How to Configure Incremental Refresh Datasets for Power BI Pro

Incremental refresh extends scheduled refresh operations by providing automated partition creation and management for dataset tables that frequently load new and updated data. For most datasets, this is one or more tables that contain transaction data that changes often and can grow exponentially, like a fact table in a relational or star database schema. By partitioning the table and refreshing only the most recent partition(s) significantly reduces the amount of data that has to be refreshed.

With incremental refresh:

  • Refreshes are faster – Only the most recent data that has changed needs to be refreshed.
  • Refreshes are more reliable – Long-running connections to volatile data sources aren’t necessary. Queries to source data run faster, reducing potential for network problems to interfere.
  • Resource consumption is reduced – Less data to refresh reduces overall consumption of memory and other resources in both Power BI and data source systems.
  • Enables large datasets – Datasets with potentially billions of rows can grow without the need to fully refresh the entire dataset with each refresh operation.
  • Easy setup – Incremental refresh policies are defined in Power BI Desktop with just a few tasks. When published, the service automatically applies those policies with each refresh.

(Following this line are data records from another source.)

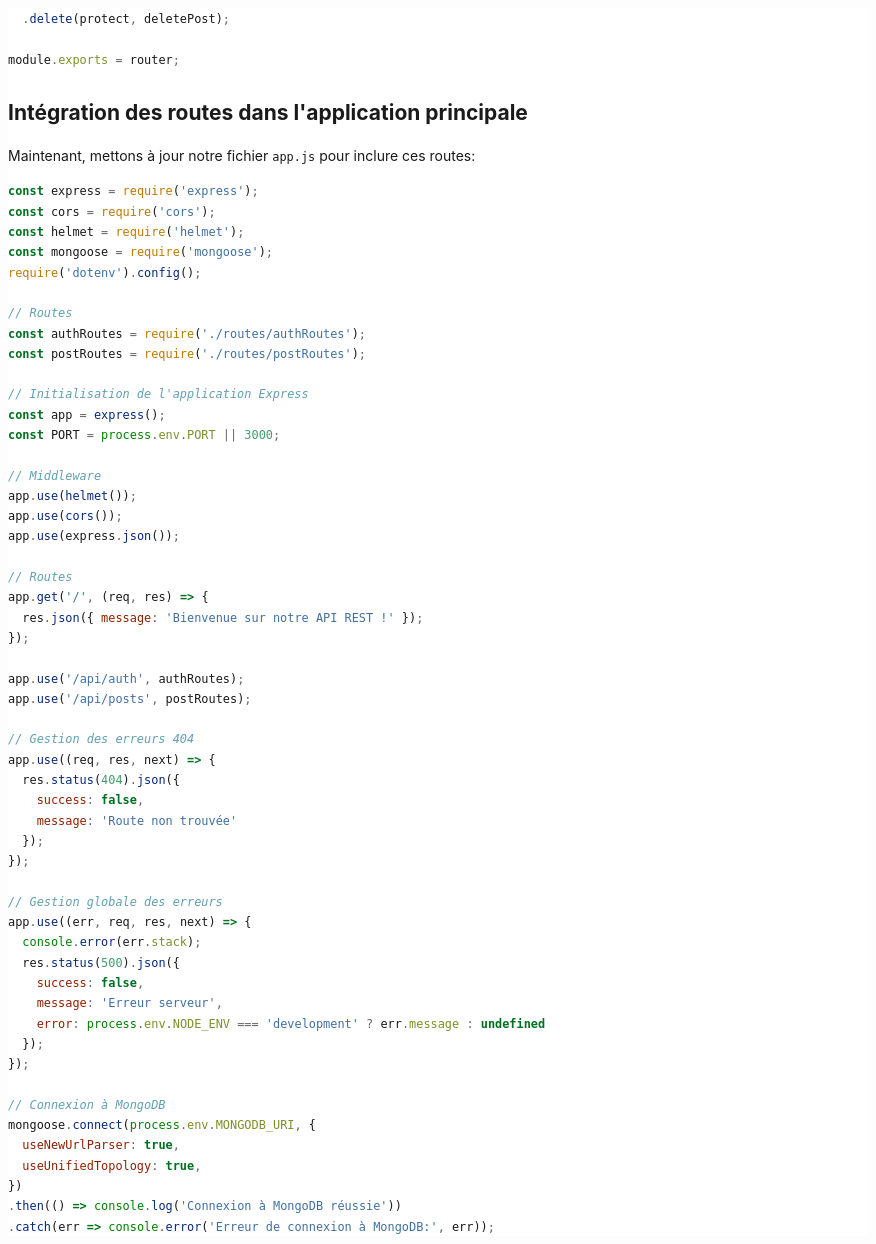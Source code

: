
 ```javascript
  .delete(protect, deletePost);

module.exports = router;
```

## Intégration des routes dans l'application principale

Maintenant, mettons à jour notre fichier `app.js` pour inclure ces routes:

```javascript
const express = require('express');
const cors = require('cors');
const helmet = require('helmet');
const mongoose = require('mongoose');
require('dotenv').config();

// Routes
const authRoutes = require('./routes/authRoutes');
const postRoutes = require('./routes/postRoutes');

// Initialisation de l'application Express
const app = express();
const PORT = process.env.PORT || 3000;

// Middleware
app.use(helmet());
app.use(cors());
app.use(express.json());

// Routes
app.get('/', (req, res) => {
  res.json({ message: 'Bienvenue sur notre API REST !' });
});

app.use('/api/auth', authRoutes);
app.use('/api/posts', postRoutes);

// Gestion des erreurs 404
app.use((req, res, next) => {
  res.status(404).json({
    success: false,
    message: 'Route non trouvée'
  });
});

// Gestion globale des erreurs
app.use((err, req, res, next) => {
  console.error(err.stack);
  res.status(500).json({
    success: false,
    message: 'Erreur serveur',
    error: process.env.NODE_ENV === 'development' ? err.message : undefined
  });
});

// Connexion à MongoDB
mongoose.connect(process.env.MONGODB_URI, {
  useNewUrlParser: true,
  useUnifiedTopology: true,
})
.then(() => console.log('Connexion à MongoDB réussie'))
.catch(err => console.error('Erreur de connexion à MongoDB:', err));

```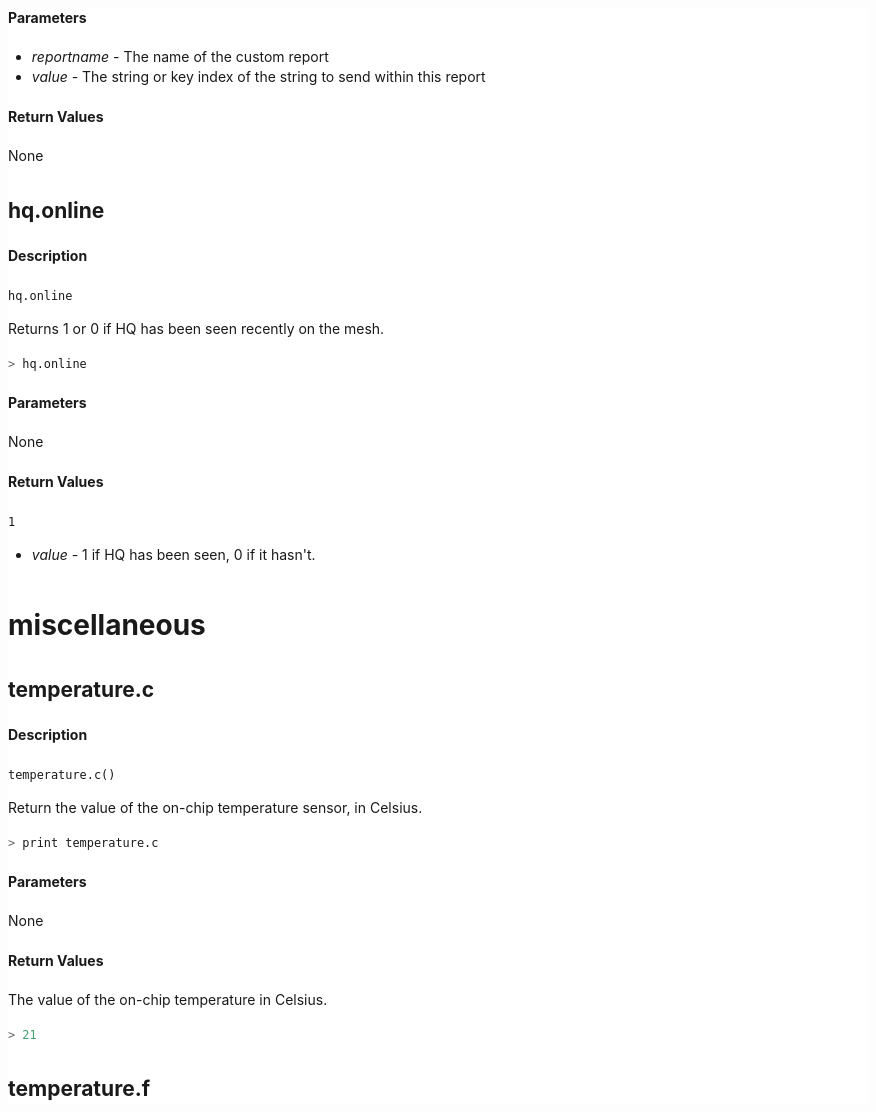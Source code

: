 #### Parameters
- *reportname* - The name of the custom report
- *value* - The string or key index of the string to send within this report

#### Return Values
None

## hq.online
#### Description
`hq.online`

Returns 1 or 0 if HQ has been seen recently on the mesh.

```bash
> hq.online
```

#### Parameters
None

#### Return Values

```bash
1
```

- *value* - 1 if HQ has been seen, 0 if it hasn't.

# miscellaneous

## temperature.c

#### Description
`temperature.c()`

Return the value of the on-chip temperature sensor, in Celsius.

```bash
> print temperature.c
```

#### Parameters
None

#### Return Values
The value of the on-chip temperature in Celsius.

```js
> 21
```

## temperature.f
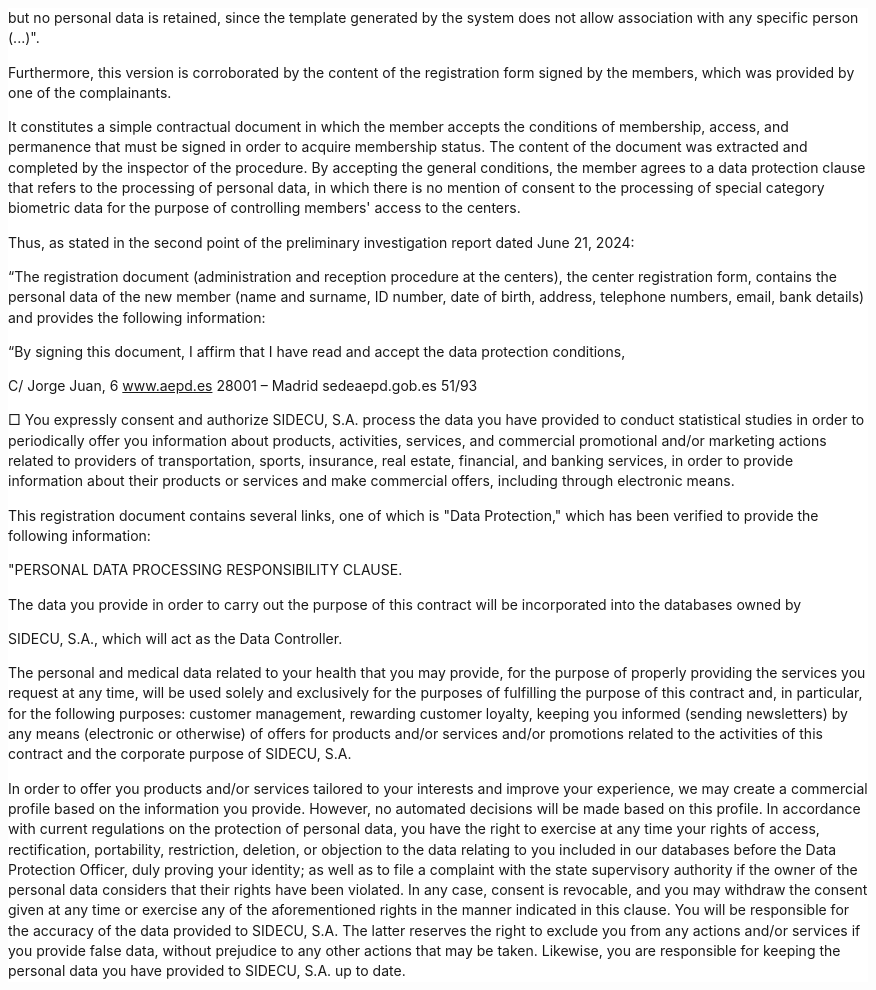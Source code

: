 but no personal data is retained, since the template generated by the system does not allow association with any specific person (...)".

Furthermore, this version is corroborated by the content of the registration form
signed by the members, which was provided by one of the complainants.

It constitutes a simple contractual document in which the member accepts the
conditions of membership, access, and permanence that must be signed in order to
acquire membership status. The content of the document was extracted and completed by the inspector of the procedure. By accepting the general conditions, the member agrees to a data protection clause that refers to the processing of personal data, in which there is no mention of consent to the
processing of special category biometric data for the purpose of controlling
members' access to the centers.

Thus, as stated in the second point of the preliminary investigation report dated June 21, 2024:

“The registration document (administration and reception procedure at the centers), the center registration form, contains the personal data of the new member (name and surname, ID number, date of birth, address, telephone numbers, email, bank details) and provides the following information:

“By signing this document, I affirm that I have read and accept the data protection conditions,

C/ Jorge Juan, 6 www.aepd.es
28001 – Madrid sedeaepd.gob.es 51/93

□ You expressly consent and authorize SIDECU, S.A. process the data you have provided to conduct statistical studies in order to periodically offer you information about products, activities, services, and commercial promotional and/or marketing actions related to providers of transportation, sports, insurance, real estate, financial, and banking services, in order to provide information about their products or services and make commercial offers, including through electronic means.

This registration document contains several links, one of which is "Data Protection," which has been verified to provide the following information:

"PERSONAL DATA PROCESSING RESPONSIBILITY CLAUSE.

The data you provide in order to carry out the purpose of this contract will be incorporated into the databases owned by

SIDECU, S.A., which will act as the Data Controller.

The personal and medical data related to your health that you may provide, for the purpose of properly providing the services you request at any time, will be used solely and exclusively for the purposes of fulfilling the purpose of this contract and, in particular, for the following purposes: customer management, rewarding customer loyalty, keeping you informed (sending newsletters) by any means (electronic or otherwise) of offers for products and/or services and/or promotions related to the activities of this contract and the corporate purpose of SIDECU, S.A.

In order to offer you products and/or services tailored to your interests and improve your experience, we may create a commercial profile based on the information you provide. However, no automated decisions will be made based on this profile. In accordance with current regulations on the protection of personal data, you have the right to exercise at any time your rights of access, rectification, portability, restriction, deletion, or objection to the data relating to you included in our databases before the Data Protection Officer, duly proving your identity; as well as to file a complaint with the state supervisory authority if the owner of the personal data considers that their rights have been violated. In any case, consent is revocable, and you may withdraw the consent given at any time or exercise any of the aforementioned rights in the manner indicated in this clause. You will be responsible for the accuracy of the data provided to SIDECU, S.A. The latter reserves the right to exclude you from any actions and/or services if you provide false data, without prejudice to any other actions that may be taken. Likewise, you are responsible for keeping the personal data you have provided to SIDECU, S.A. up to date.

When you publish a Power BI Desktop model to the service, each table in the new dataset has a single partition. That single partition contains all rows for that table. If the table is large, say with tens of millions of rows or even more, a refresh for that table can take a long time and consume an excessive amount of resources.

With incremental refresh, the service dynamically partitions and separates data that needs to be refreshed frequently from data that can be refreshed less frequently. Table data is filtered by using Power Query date/time parameters with the reserved, case-sensitive names RangeStart and RangeEnd. When initially configuring incremental refresh in Power BI Desktop, the parameters are used to filter only a small period of data to be loaded into the model. When published to the service, with the first refresh operation, the service creates incremental refresh and historical partitions based on incremental refresh policy settings, and then overrides the parameter values to filter and query data for each partition based on date/time values for each row.

With each subsequent refresh, the query filters and returns only those rows within the refresh period dynamically defined by the parameters. Those rows with a date/time within the refresh period are refreshed. Rows with a date/time no longer within the refresh period then become part of the historical period, which is not refreshed. Both the refresh and historical periods are rolled forward. As new incremental refresh partitions are created, refresh partitions no longer in the refresh period become historical partitions. Over time, historical partitions become less granular as they are merged together. When a historical partition is no longer in the historical period defined by the policy, it is removed from the dataset entirely. This is known as a rolling window pattern.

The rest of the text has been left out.